How to tune applications with DatArcs Optimizer

Seldomly do application developers know exactly how users will use their applications. In order to maximize performance, developers tune their applications according to synthetic loads and use cases.

Some applications have dynamic tuning capabilities, such as in databases, where the application behavior can change in response to the applied load.

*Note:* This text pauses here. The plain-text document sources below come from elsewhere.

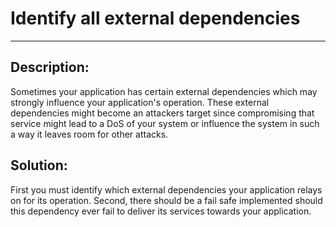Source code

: # Identify all external dependencies
-------

## Description:

Sometimes your application has certain external dependencies which may strongly
influence your application's operation. These external dependencies
might become an attackers target since compromising that service might lead to
a DoS of your system or influence the system in such a way it leaves room for other
attacks.

## Solution:

First you must identify which external dependencies your application relays on
for its operation. Second, there should be a fail safe implemented should this dependency ever
fail to deliver its services towards your application.
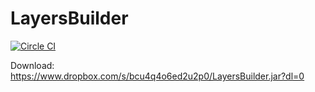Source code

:# LayersBuilder
[![Circle CI](https://circleci.com/gh/jereksel/LayersBuilder/tree/master.svg?style=svg)](https://circleci.com/gh/jereksel/LayersBuilder/tree/master)

Download: https://www.dropbox.com/s/bcu4q4o6ed2u2p0/LayersBuilder.jar?dl=0
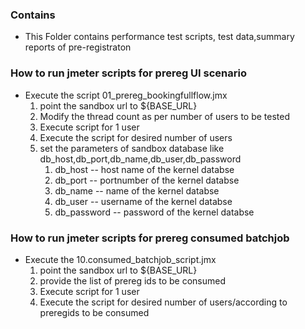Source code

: ### Contains
* This Folder contains performance test scripts, test data,summary reports of pre-registraton


### How to run jmeter scripts for prereg UI scenario
* Execute the script 01_prereg_bookingfullflow.jmx
    1. point the sandbox url to ${BASE_URL}
    2. Modify the thread count as per number of users to be tested
    3. Execute script for 1 user
	4. Execute the script for desired number of users
	5. set the parameters of sandbox database like db_host,db_port,db_name,db_user,db_password
		1. db_host -- host name of the kernel databse
		2. db_port -- portnumber of the kernel databse
		3. db_name -- name of the kernel databse
		4. db_user -- username of the kernel databse
		5. db_password -- password of the kernel databse
	
### How to run jmeter scripts for prereg consumed batchjob
* Execute the 10.consumed_batchjob_script.jmx
    1. point the sandbox url to ${BASE_URL}
    2. provide the list of prereg ids to be consumed 
    3. Execute script for 1 user
	4. Execute the script for desired number of users/according to preregids to be consumed
	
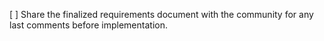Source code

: [ ] Share the finalized requirements document with the community for any last comments before implementation.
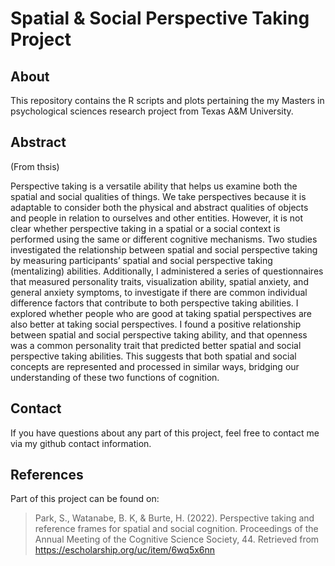 # Spatial & Social Perspective Taking Project

## About
This repository contains the R scripts and plots pertaining the my Masters in psychological sciences research project from Texas A&M University.

## Abstract
(From thsis)

Perspective taking is a versatile ability that helps us examine both 
the spatial and social qualities of things. We take perspectives because it is 
adaptable to consider both the physical and abstract qualities of objects and 
people in relation to ourselves and other entities. However, it is not clear 
whether perspective taking in a spatial or a social context is performed using 
the same or different cognitive mechanisms. Two studies investigated the 
relationship between spatial and social perspective taking by measuring 
participants’ spatial and social perspective taking (mentalizing) abilities. 
Additionally, I administered a series of questionnaires that measured 
personality traits, visualization ability, spatial anxiety, and general anxiety 
symptoms, to investigate if there are common individual difference factors that 
contribute to both perspective taking abilities. I explored whether 
people who are good at taking spatial perspectives are also better at taking 
social perspectives. I found a positive relationship between spatial 
and social perspective taking ability, and that openness was a common 
personality trait that predicted better spatial and social perspective taking 
abilities. This suggests that both spatial and social concepts are represented 
and processed in similar ways, bridging our understanding of these two 
functions of cognition.

## Contact
If you have questions about any part of this project, feel free to contact me via my github contact information.

## References
Part of this project can be found on:

>Park, S., Watanabe, B. K, & Burte, H. (2022). Perspective taking and reference frames for spatial and social cognition. Proceedings of the Annual Meeting of the Cognitive Science Society, 44. Retrieved from https://escholarship.org/uc/item/6wq5x6nn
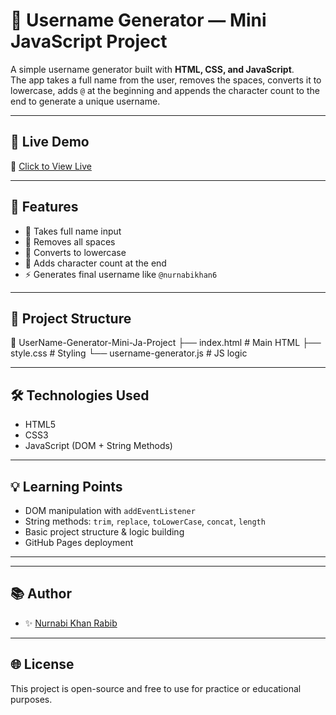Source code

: # 👤 Username Generator — Mini JavaScript Project

A simple username generator built with **HTML, CSS, and JavaScript**.  
The app takes a full name from the user, removes the spaces, converts it to lowercase, adds `@` at the beginning and appends the character count to the end to generate a unique username.

---

## 🚀 Live Demo

🔗 [Click to View Live](https://nurnabi7002.github.io/UserName-Generator-Mini-Ja-Project/)

---

## 🧠 Features

- 📝 Takes full name input
- 🧹 Removes all spaces
- 🔡 Converts to lowercase
- 🔢 Adds character count at the end
- ⚡ Generates final username like `@nurnabikhan6`

---

## 📂 Project Structure

📁 UserName-Generator-Mini-Ja-Project
├── index.html # Main HTML
├── style.css # Styling
└── username-generator.js # JS logic



---

## 🛠 Technologies Used

- HTML5
- CSS3
- JavaScript (DOM + String Methods)

---

## 💡 Learning Points

- DOM manipulation with `addEventListener`
- String methods: `trim`, `replace`, `toLowerCase`, `concat`, `length`
- Basic project structure & logic building
- GitHub Pages deployment

---

---

## 📚 Author

- ✨ [Nurnabi Khan Rabib](https://github.com/nurnabi7002)

---

## 🌐 License

This project is open-source and free to use for practice or educational purposes.

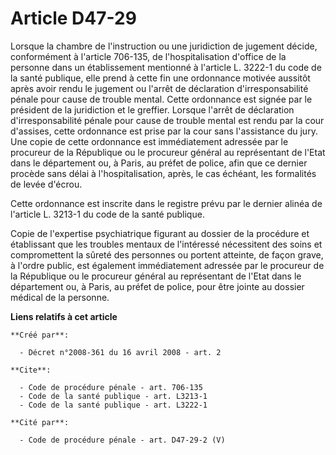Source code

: # Article D47-29

Lorsque la chambre de l'instruction ou une juridiction de jugement décide, conformément à l'article 706-135, de
l'hospitalisation d'office de la personne dans un établissement mentionné à l'article L. 3222-1 du code de la santé publique,
elle prend à cette fin une ordonnance motivée aussitôt après avoir rendu le jugement ou l'arrêt de déclaration
d'irresponsabilité pénale pour cause de trouble mental. Cette ordonnance est signée par le président de la juridiction et le
greffier. Lorsque l'arrêt de déclaration d'irresponsabilité pénale pour cause de trouble mental est rendu par la cour
d'assises, cette ordonnance est prise par la cour sans l'assistance du jury. Une copie de cette ordonnance est immédiatement
adressée par le procureur de la République ou le procureur général au représentant de l'Etat dans le département ou, à Paris,
au préfet de police, afin que ce dernier procède sans délai à l'hospitalisation, après, le cas échéant, les formalités de
levée d'écrou. 

Cette ordonnance est inscrite dans le registre prévu par le dernier alinéa de l'article L. 3213-1 du code de la santé
publique. 

Copie de l'expertise psychiatrique figurant au dossier de la procédure et établissant que les troubles mentaux de l'intéressé
nécessitent des soins et compromettent la sûreté des personnes ou portent atteinte, de façon grave, à l'ordre public, est
également immédiatement adressée par le procureur de la République ou le procureur général au représentant de l'Etat dans le
département ou, à Paris, au préfet de police, pour être jointe au dossier médical de la personne.

**Liens relatifs à cet article**

	**Créé par**:

	  - Décret n°2008-361 du 16 avril 2008 - art. 2

	**Cite**:

	  - Code de procédure pénale - art. 706-135
	  - Code de la santé publique - art. L3213-1
	  - Code de la santé publique - art. L3222-1

	**Cité par**:

	  - Code de procédure pénale - art. D47-29-2 (V)
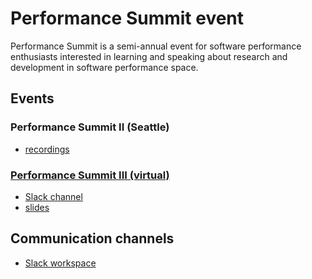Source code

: # Performance Summit event
Performance Summit is a semi-annual event for software performance enthusiasts interested in learning and speaking about research and development in software performance space.

## Events
### Performance Summit II (Seattle)
- [recordings](https://www.youtube.com/playlist?list=PLkBzZYJWYzWsbI6sQnqKYF_YEupsdnxIi)

### [Performance Summit III (virtual)](https://performancesummitiii.splashthat.com/)
- [Slack channel](https://performancesummithq.slack.com/archives/CU6748V8C)
- [slides](ps-iii/slides)

## Communication channels
- [Slack workspace](https://join.slack.com/t/performancesummithq/shared_invite/zt-eb406st2-2Y3L3_bn863l8Lf1ByS2vA)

While this technique is beneficial, it is time-consuming to develop and may not capture all the important use-cases.

Starting with version 0.10 of DatArcs Optimizer, application developers can perform dynamic tuning automatically.

In this post, we’ll show how this can be done using an example application written in bash.

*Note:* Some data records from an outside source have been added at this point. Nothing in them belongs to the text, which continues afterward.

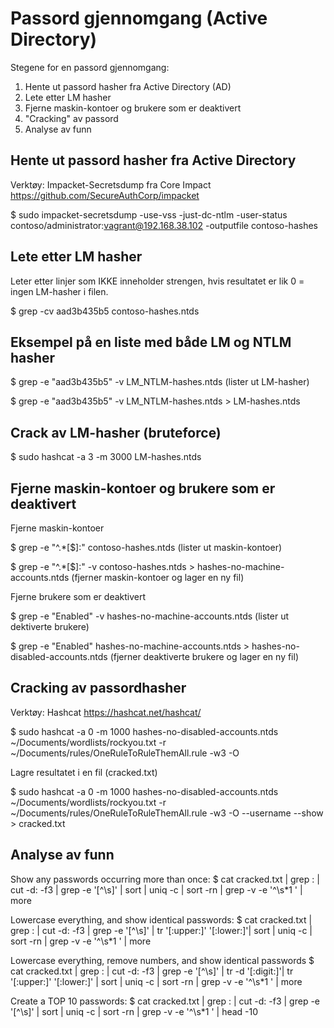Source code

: # Passord gjennomgang (Active Directory)

Stegene for en passord gjennomgang:
1. Hente ut passord hasher fra Active Directory (AD)
2. Lete etter LM hasher
3. Fjerne maskin-kontoer og brukere som er deaktivert
4. "Cracking" av passord
5. Analyse av funn


## Hente ut passord hasher fra Active Directory

Verktøy: Impacket-Secretsdump fra Core Impact
https://github.com/SecureAuthCorp/impacket

$ sudo impacket-secretsdump -use-vss -just-dc-ntlm -user-status contoso/administrator:vagrant@192.168.38.102 -outputfile contoso-hashes


## Lete etter LM hasher

Leter etter linjer som IKKE inneholder strengen, hvis resultatet er lik 0 = ingen LM-hasher i filen.

$ grep -cv aad3b435b5 contoso-hashes.ntds

## Eksempel på en liste med både LM og NTLM hasher
$ grep -e "aad3b435b5" -v LM_NTLM-hashes.ntds (lister ut LM-hasher)

$ grep -e "aad3b435b5" -v LM_NTLM-hashes.ntds > LM-hashes.ntds


## Crack av LM-hasher (bruteforce)

$ sudo hashcat -a 3 -m 3000 LM-hashes.ntds


## Fjerne maskin-kontoer og brukere som er deaktivert 

Fjerne maskin-kontoer

$ grep -e "^.*[\$]:" contoso-hashes.ntds (lister ut maskin-kontoer)

$ grep -e "^.*[\$]:" -v contoso-hashes.ntds > hashes-no-machine-accounts.ntds (fjerner maskin-kontoer og lager en ny fil)

Fjerne brukere som er deaktivert

$ grep -e "Enabled" -v hashes-no-machine-accounts.ntds (lister ut dektiverte brukere)

$ grep -e "Enabled" hashes-no-machine-accounts.ntds > hashes-no-disabled-accounts.ntds (fjerner deaktiverte brukere og lager en ny fil)


## Cracking av passordhasher

Verktøy: Hashcat
https://hashcat.net/hashcat/

$ sudo hashcat -a 0 -m 1000 hashes-no-disabled-accounts.ntds ~/Documents/wordlists/rockyou.txt -r ~/Documents/rules/OneRuleToRuleThemAll.rule -w3 -O

Lagre resultatet i en fil (cracked.txt)
	
$ sudo hashcat -a 0 -m 1000 hashes-no-disabled-accounts.ntds ~/Documents/wordlists/rockyou.txt -r ~/Documents/rules/OneRuleToRuleThemAll.rule -w3 -O --username --show > cracked.txt 


## Analyse av funn

Show any passwords occurring more than once:
$ cat cracked.txt | grep : | cut -d: -f3 | grep -e '[^\s]' | sort | uniq -c | sort -rn | grep -v -e '^\s*1 ' | more

Lowercase everything, and show identical passwords:
$ cat cracked.txt | grep : | cut -d: -f3 | grep -e '[^\s]' | tr '[:upper:]' '[:lower:]'| sort | uniq -c | sort -rn | grep -v -e '^\s*1 ' | more

Lowercase everything, remove numbers, and show identical passwords
$ cat cracked.txt | grep : | cut -d: -f3 | grep -e '[^\s]' | tr -d '[:digit:]'| tr '[:upper:]' '[:lower:]' | sort | uniq -c | sort -rn | grep -v -e '^\s*1 ' | more

Create a TOP 10 passwords:
$ cat cracked.txt | grep : | cut -d: -f3 | grep -e '[^\s]' | sort | uniq -c | sort -rn | grep -v -e '^\s*1 ' | head -10 



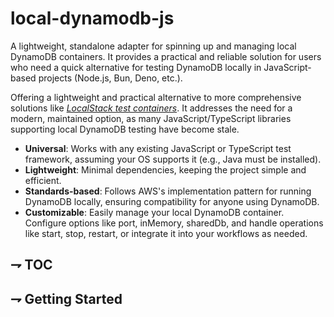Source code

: # local-dynamodb-js

A lightweight, standalone adapter for spinning up and managing local DynamoDB containers. It provides a practical and reliable solution for users who need a quick alternative for testing DynamoDB locally in JavaScript-based projects (Node.js, Bun, Deno, etc.).

Offering a lightweight and practical alternative to more comprehensive solutions like [_LocalStack test containers_](https://docs.localstack.cloud/user-guide/integrations/testcontainers/). It addresses the need for a modern, maintained option, as many JavaScript/TypeScript libraries supporting local DynamoDB testing have become stale.

- __Universal__: Works with any existing JavaScript or TypeScript test framework, assuming your OS supports it (e.g., Java must be installed).
- __Lightweight__: Minimal dependencies, keeping the project simple and efficient.
- __Standards-based__: Follows AWS's implementation pattern for running DynamoDB locally, ensuring compatibility for anyone using DynamoDB.
- __Customizable__: Easily manage your local DynamoDB container. Configure options like port, inMemory, sharedDb, and handle operations like start, stop, restart, or integrate it into your workflows as needed.

## ⇁ TOC

## ⇁ Getting Started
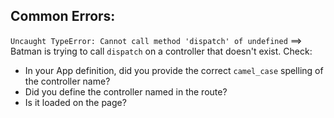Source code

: ---
---

## Common Errors:

`Uncaught TypeError: Cannot call method 'dispatch' of undefined` ==> Batman is trying to call `dispatch` on a controller that doesn't exist. Check:
- In your App definition, did you provide the correct `camel_case` spelling of the controller name?
- Did you define the controller named in the route?
- Is it loaded on the page?
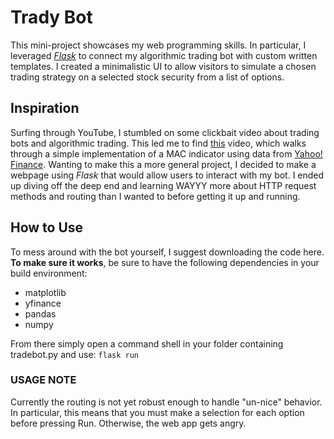 # Trady Bot
This mini-project showcases my web programming skills. In particular, I leveraged *[Flask](https://flask.palletsprojects.com/en/1.1.x/)* to connect my algorithmic trading bot with custom written templates. I created a minimalistic UI to allow visitors to simulate a chosen trading strategy on a selected stock security from a list of options.

## Inspiration
Surfing through YouTube, I stumbled on some clickbait video about trading bots and algorithmic trading. This led me to find [this](https://youtu.be/SEQbb8w7VTw) video, which walks through a simple implementation of a MAC indicator using data from [Yahoo! Finance](https://finance.yahoo.com). Wanting to make this a more general project, I decided to make a webpage using *Flask* that would allow users to interact with my bot. I ended up diving off the deep end and learning WAYYY more about HTTP request methods and routing than I wanted to before getting it up and running.

## How to Use
To mess around with the bot yourself, I suggest downloading the code here. **To make sure it works**, be sure to have the following dependencies in your build environment:
- matplotlib
- yfinance
- pandas
- numpy

From there simply open a command shell in your folder containing tradebot.py and use: `flask run`

### USAGE NOTE
Currently the routing is not yet robust enough to handle "un-nice" behavior. In particular, this means that you must make a selection for each option before pressing Run. Otherwise, the web app gets angry.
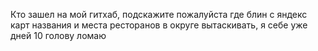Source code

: Кто зашел на мой гитхаб, подскажите пожалуйста где блин с яндекс карт названия и места ресторанов в округе вытаскивать, я себе уже дней 10 голову ломаю
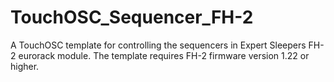 # TouchOSC_Sequencer_FH-2
A TouchOSC template for controlling the sequencers in Expert Sleepers FH-2 eurorack module.
The template requires FH-2 firmware version 1.22 or higher.
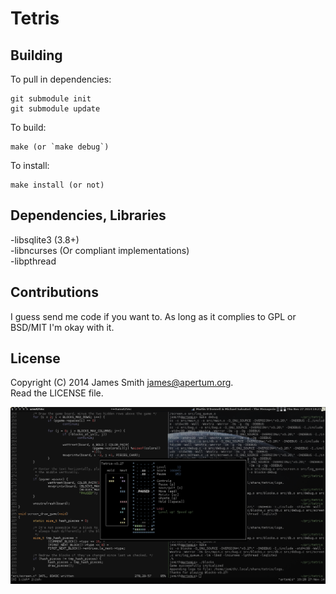 # Tetris

## Building
To pull in dependencies:

    git submodule init
    git submodule update

To build:

    make (or `make debug`)

To install:

    make install (or not)

## Dependencies, Libraries

-libsqlite3 (3.8+)  
-libncurses (Or compliant implementations)  
-libpthread  

## Contributions

I guess send me code if you want to. As long as it complies to GPL or
BSD/MIT I'm okay with it.

## License

Copyright (C) 2014 James Smith <james@apertum.org>.  
Read the LICENSE file.

![screenshot3](assets/screenshot3.png "falling blocks game3")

Tuning a simple application – one knob and one metric

Below is an example application that has one knob that controls its behavior and one metric that describes its performance. The knob integer value is communicated via a file named “knob”, and the metric integer value is communicated via a file named “metric”.

#!/bin/bash
while true ; do
        knob=`cat knob`
        metric=$(( 50 - (knob-7) * (knob-7) ))
        echo "$metric" | tee metric.tmp
        mv metric.tmp metric
        sleep 0.2
done

Passing knob and metric values via files as we did above is not recommended unless proper lock mechanisms are used. We did it here only to keep the example simple.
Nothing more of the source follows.